After watching a 30-minute video of what to expect after leaving the hospital, being warned to lift nothing heavier than 5 pounds, and going through the other necessary exit procedures, I was instructed to go down, get the car, and wait outside the Emergency Room entrance area.
After about a 25-minute wait, the nurse wheeled Mr. X down in a wheelchair. We loaded him into the back seat with his heart-shaped pillow clutched closely to his chest. That pillow was especially helpful to cushion the pain when he coughed or sneezed. It also was used to protect his stitches on his chest from the sharpness of a seat belt. Mrs. X got into the front passenger seat. Then off we drove. I made extra certain I took all turns and curves as gently as possible to keep Mr. X from suffering any more than need be.
Adventure #1 happened when we arrived at their house. Their driveway was on a bit of a hill. Pulling Mr. X, age 79, from the backseat of the car onto that hill was extremely challenging. He weighed 210 pounds. Mrs. X, age 81, weighs 96 to 98 pounds. My weight is in between the two. I started to panic, wondering if we were going to be able to get him inside with only the two of us and his walker to help. After many stops and stalls, he finally managed to shuffle his way up the driveway, onto the sidewalk, up the one step up onto the porch and the one step up into the house, down the hallway, and land on the love seat in the living room. There he stayed, pale and panting, for the next several hours.
Mr. X was too tired to drink. He was too tired to eat. Fortunately, he did not need to go to the bathroom since he would have been too tired to get up. He was too tired to read or watch TV. He simply sat there and panted.
Since Mrs. X didn’t dare leave him and she was still suffering from a strong bladder infection, I went to the pharmacy to pick up about a dozen different medications prescribed by his cardiac surgeon.
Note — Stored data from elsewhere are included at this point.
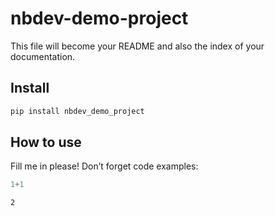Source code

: # nbdev-demo-project

<!-- WARNING: THIS FILE WAS AUTOGENERATED! DO NOT EDIT! -->

This file will become your README and also the index of your
documentation.

## Install

``` sh
pip install nbdev_demo_project
```

## How to use

Fill me in please! Don’t forget code examples:

``` python
1+1
```

    2
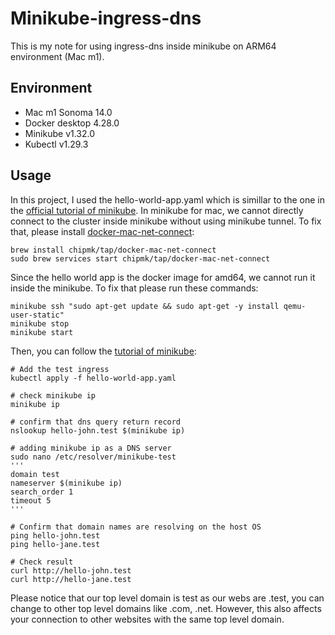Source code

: # Minikube-ingress-dns

This is my note for using ingress-dns inside minikube on ARM64 environment (Mac m1).

## Environment
+ Mac m1 Sonoma 14.0
+ Docker desktop 4.28.0
+ Minikube  v1.32.0
+ Kubectl v1.29.3
## Usage
In this project, I used the hello-world-app.yaml which is simillar to the one in the [official tutorial of minikube](https://minikube.sigs.k8s.io/docs/handbook/addons/ingress-dns/#mac-os). In minikube for mac, we cannot directly connect to the cluster inside minikube without using minikube tunnel. To fix that, please install [docker-mac-net-connect](https://github.com/chipmk/docker-mac-net-connect):
```
brew install chipmk/tap/docker-mac-net-connect
sudo brew services start chipmk/tap/docker-mac-net-connect
```
Since the hello world app is the docker image for amd64, we cannot run it inside the minikube. To fix that please run these commands:
```
minikube ssh "sudo apt-get update && sudo apt-get -y install qemu-user-static"
minikube stop
minikube start
```
Then, you can follow the [tutorial of minikube](https://minikube.sigs.k8s.io/docs/handbook/addons/ingress-dns/#mac-os):
```
# Add the test ingress
kubectl apply -f hello-world-app.yaml

# check minikube ip
minikube ip

# confirm that dns query return record
nslookup hello-john.test $(minikube ip)

# adding minikube ip as a DNS server
sudo nano /etc/resolver/minikube-test
'''
domain test
nameserver $(minikube ip)
search_order 1
timeout 5
'''

# Confirm that domain names are resolving on the host OS
ping hello-john.test
ping hello-jane.test

# Check result
curl http://hello-john.test
curl http://hello-jane.test
```
Please notice that our top level domain is test as our webs are .test, you can change to other top level domains like .com, .net. However, this also affects your connection to other websites with the same top level domain.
I also went to the grocery store to try to buy low sodium, low sugar items for Mr. X to eat.
Mr. X had found the apple juice served by Holston Valley Hospital to be quite refreshing. At the grocery store, I picked out the juice bottle that was 100% juice that also had the least amount of added sugar and sodium that I could find. I found out later that Mr. X now had a newly acquired strong sensitivity to sugar. He found this particular brand way too sweet. I don’t recall which brand I bought. Since he formerly had enjoyed White House Applesauce, he suggested I buy that brand of apple juice as well. I have yet to hear whether or not that was a successful purchase since I had to take him back to the hospital two days later, and he has not yet returned home.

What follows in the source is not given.